» Task
Down to the last line, set the entries down again exactly.
╔══
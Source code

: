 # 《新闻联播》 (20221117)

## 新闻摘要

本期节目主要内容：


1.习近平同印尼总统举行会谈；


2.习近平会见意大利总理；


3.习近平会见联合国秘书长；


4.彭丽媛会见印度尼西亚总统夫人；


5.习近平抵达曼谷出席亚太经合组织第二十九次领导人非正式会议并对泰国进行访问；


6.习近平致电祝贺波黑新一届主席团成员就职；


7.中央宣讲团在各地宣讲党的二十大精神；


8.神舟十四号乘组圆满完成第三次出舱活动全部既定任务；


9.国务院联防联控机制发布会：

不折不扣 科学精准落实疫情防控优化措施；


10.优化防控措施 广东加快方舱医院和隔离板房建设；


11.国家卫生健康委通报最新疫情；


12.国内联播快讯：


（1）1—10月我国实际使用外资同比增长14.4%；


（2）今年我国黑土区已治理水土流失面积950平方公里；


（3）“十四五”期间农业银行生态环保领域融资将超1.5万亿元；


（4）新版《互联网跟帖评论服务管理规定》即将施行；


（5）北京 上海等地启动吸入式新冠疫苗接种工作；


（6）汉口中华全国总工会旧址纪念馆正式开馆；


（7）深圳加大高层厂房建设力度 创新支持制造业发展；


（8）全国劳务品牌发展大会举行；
╚══
» Result of the exercise
Source code

: # 《新闻联播》 (20221117)

## 新闻摘要

本期节目主要内容：


1.习近平同印尼总统举行会谈；


2.习近平会见意大利总理；


3.习近平会见联合国秘书长；


4.彭丽媛会见印度尼西亚总统夫人；


5.习近平抵达曼谷出席亚太经合组织第二十九次领导人非正式会议并对泰国进行访问；


6.习近平致电祝贺波黑新一届主席团成员就职；


7.中央宣讲团在各地宣讲党的二十大精神；


8.神舟十四号乘组圆满完成第三次出舱活动全部既定任务；


9.国务院联防联控机制发布会：

不折不扣 科学精准落实疫情防控优化措施；


10.优化防控措施 广东加快方舱医院和隔离板房建设；


11.国家卫生健康委通报最新疫情；


12.国内联播快讯：


（1）1—10月我国实际使用外资同比增长14.4%；


（2）今年我国黑土区已治理水土流失面积950平方公里；


（3）“十四五”期间农业银行生态环保领域融资将超1.5万亿元；


（4）新版《互联网跟帖评论服务管理规定》即将施行；


（5）北京 上海等地启动吸入式新冠疫苗接种工作；


（6）汉口中华全国总工会旧址纪念馆正式开馆；


（7）深圳加大高层厂房建设力度 创新支持制造业发展；


（8）全国劳务品牌发展大会举行；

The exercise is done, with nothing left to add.